Tuesday saw Florida Gov. Rick Scott in Jacksonville, trumpeting job growth at St. Johns Marine Group, a full-service ship repair and maintenance company in Jacksonville.
The company has added 20 jobs recently.
Events like this are familiar scenes for media in Northeast Florida and urban areas of the Sunshine State.
Scott touts job creation, but there are caveats raised by the critics.
Of the 17,045,000 in Florida’s civilian non-institutional population, 9,754,000 are employed — a rate of 56 percent. This is below a 60 percent rate nationwide, and mirrors a typical 4 percent lag between Florida (with its large 65+ population) and the country.

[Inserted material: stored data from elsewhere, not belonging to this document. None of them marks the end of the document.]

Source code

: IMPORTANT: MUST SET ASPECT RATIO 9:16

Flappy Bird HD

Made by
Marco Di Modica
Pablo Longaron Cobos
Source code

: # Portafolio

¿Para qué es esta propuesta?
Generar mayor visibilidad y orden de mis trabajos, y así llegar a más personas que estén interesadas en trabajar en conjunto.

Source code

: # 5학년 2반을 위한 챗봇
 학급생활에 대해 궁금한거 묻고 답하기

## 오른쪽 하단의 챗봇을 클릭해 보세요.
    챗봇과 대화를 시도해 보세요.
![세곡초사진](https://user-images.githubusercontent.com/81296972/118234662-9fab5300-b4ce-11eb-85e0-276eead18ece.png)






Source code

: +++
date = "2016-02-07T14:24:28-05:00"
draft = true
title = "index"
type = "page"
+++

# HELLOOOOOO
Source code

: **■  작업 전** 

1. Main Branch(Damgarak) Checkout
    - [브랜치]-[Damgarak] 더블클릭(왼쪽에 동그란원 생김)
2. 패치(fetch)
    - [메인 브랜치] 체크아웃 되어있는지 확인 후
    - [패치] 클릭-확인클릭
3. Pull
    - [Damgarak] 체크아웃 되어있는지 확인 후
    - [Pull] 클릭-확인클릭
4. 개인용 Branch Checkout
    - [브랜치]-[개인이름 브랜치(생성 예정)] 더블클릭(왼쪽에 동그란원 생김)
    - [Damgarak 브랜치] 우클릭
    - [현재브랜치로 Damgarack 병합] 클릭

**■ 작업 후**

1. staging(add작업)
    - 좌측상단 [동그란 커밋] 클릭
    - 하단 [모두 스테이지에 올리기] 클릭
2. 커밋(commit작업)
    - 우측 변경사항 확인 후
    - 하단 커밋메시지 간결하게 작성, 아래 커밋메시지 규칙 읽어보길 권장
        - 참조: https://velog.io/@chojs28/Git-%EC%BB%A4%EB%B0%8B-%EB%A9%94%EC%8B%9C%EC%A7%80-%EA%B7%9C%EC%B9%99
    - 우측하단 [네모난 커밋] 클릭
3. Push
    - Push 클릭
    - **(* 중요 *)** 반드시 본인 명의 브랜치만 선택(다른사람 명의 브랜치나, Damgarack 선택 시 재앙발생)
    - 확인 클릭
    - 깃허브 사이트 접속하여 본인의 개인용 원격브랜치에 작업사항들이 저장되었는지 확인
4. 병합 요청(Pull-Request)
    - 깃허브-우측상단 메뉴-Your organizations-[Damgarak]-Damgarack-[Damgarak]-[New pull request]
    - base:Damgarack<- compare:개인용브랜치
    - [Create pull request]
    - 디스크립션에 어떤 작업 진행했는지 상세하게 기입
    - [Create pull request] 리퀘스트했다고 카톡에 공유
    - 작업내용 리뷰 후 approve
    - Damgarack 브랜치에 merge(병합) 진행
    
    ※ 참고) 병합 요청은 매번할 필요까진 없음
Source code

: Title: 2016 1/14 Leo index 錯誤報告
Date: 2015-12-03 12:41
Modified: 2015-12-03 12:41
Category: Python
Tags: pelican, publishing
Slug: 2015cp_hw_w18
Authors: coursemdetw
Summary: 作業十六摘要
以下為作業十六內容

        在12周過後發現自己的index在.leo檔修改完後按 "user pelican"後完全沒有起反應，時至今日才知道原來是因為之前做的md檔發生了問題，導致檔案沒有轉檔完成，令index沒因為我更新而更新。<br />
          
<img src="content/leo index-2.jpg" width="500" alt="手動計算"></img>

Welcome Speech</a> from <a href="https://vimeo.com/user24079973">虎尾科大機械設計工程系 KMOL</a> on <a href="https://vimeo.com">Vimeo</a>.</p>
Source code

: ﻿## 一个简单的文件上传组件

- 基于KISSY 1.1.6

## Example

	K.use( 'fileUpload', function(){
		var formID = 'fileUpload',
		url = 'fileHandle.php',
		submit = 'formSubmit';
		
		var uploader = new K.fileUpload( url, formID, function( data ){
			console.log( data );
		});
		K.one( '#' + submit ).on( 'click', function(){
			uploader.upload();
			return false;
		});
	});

Job creation has yet to turn that tide.
The jobs, of course, aren’t everywhere. The leaders in unemployment rate in the state are Hendry County (7.3 percent), Hardee County (6.1 percent) and Citrus County (5.3 percent).
Per the Florida Chamber, 53.7 percent of Florida counties have fewer jobs than they did in 2007.
And there are questions that have been raised about the quality of such jobs, in terms of ability to live off the wages of what used to be a traditional 40 hour work week.
Florida Politics asked Scott about these metrics, including the perception among many that Florida’s wave of job creation privileges quantity over quality.
Scott pivoted from those concerns, instead hewing to a more familiar narrative.
“It’s been exciting what’s happened these last seven years. We’ve added 1.5 million jobs. Our unemployment’s gone from 10 percent down to 3.6 percent. Every county in the state has seen a drop in their unemployment rate,” Scott said.
“We’re going to continue to work both in our large counties and our rural counties to get more jobs,” Scott said.
“What you see in our state is the labor force is growing at multiples of what the rest of the country is. The job market is growing at multiples of what the rest of the country is. People are coming to Florida. Numbers came out last week — over 340,000 people have moved to the state since last June. We’ve had a significant number of people move here from Puerto Rico and they’re getting jobs,” Scott said.
“We still have about 230,000 job openings in this state, so this state’s on a roll.”
While some numbers speak to the state being on a roll, others paint a different picture — that of a state still struggling with the challenges of 21st century economic diversification.